Stored data entries:

####################

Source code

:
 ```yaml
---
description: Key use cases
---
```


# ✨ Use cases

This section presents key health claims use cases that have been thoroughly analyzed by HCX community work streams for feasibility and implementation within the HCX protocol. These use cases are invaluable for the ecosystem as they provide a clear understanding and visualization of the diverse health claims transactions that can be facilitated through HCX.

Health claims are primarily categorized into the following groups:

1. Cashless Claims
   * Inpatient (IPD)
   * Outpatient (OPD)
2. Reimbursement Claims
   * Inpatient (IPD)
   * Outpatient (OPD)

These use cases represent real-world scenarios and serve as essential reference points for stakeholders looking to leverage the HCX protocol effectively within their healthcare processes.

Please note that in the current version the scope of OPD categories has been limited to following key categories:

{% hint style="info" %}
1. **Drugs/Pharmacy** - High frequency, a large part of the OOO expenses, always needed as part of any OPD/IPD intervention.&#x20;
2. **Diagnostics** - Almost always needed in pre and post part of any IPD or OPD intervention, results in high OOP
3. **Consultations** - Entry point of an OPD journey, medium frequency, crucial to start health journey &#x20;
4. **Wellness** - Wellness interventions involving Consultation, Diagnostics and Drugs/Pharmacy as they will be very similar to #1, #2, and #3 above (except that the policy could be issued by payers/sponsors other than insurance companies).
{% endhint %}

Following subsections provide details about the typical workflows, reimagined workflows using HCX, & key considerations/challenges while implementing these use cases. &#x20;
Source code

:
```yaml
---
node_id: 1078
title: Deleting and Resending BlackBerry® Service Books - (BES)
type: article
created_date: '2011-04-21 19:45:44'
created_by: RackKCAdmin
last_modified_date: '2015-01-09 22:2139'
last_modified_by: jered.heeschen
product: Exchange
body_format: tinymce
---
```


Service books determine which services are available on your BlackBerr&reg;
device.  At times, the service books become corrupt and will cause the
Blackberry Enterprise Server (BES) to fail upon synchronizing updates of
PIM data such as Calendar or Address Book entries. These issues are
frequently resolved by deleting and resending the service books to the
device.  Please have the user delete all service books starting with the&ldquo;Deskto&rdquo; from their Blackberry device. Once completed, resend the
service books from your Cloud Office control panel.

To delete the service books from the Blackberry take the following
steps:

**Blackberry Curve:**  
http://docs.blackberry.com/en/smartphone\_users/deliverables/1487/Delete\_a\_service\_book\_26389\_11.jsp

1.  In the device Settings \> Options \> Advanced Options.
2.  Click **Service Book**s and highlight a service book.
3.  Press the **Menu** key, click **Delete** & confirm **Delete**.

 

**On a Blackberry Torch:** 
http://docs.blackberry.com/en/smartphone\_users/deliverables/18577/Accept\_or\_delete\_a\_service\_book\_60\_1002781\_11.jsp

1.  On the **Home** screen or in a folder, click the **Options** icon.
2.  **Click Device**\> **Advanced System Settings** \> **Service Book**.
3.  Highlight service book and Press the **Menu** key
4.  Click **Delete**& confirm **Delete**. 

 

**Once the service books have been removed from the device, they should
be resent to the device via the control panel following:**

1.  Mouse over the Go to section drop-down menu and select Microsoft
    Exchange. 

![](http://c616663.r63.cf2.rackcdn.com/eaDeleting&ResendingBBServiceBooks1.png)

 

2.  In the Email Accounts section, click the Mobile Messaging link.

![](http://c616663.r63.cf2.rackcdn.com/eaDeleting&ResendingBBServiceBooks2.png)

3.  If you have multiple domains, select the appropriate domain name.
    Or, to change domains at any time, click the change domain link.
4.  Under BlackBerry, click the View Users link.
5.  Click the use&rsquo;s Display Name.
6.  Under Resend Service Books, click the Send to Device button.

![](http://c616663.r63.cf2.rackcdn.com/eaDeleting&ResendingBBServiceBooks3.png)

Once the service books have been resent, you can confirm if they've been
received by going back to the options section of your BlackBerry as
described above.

####################

Task item:
For every line of the records that has the word "protocol" in it, make a copy.

Written solution:
This section presents key health claims use cases that have been thoroughly analyzed by HCX community work streams for feasibility and implementation within the HCX protocol. These use cases are invaluable for the ecosystem as they provide a clear understanding and visualization of the diverse health claims transactions that can be facilitated through HCX.
These use cases represent real-world scenarios and serve as essential reference points for stakeholders looking to leverage the HCX protocol effectively within their healthcare processes.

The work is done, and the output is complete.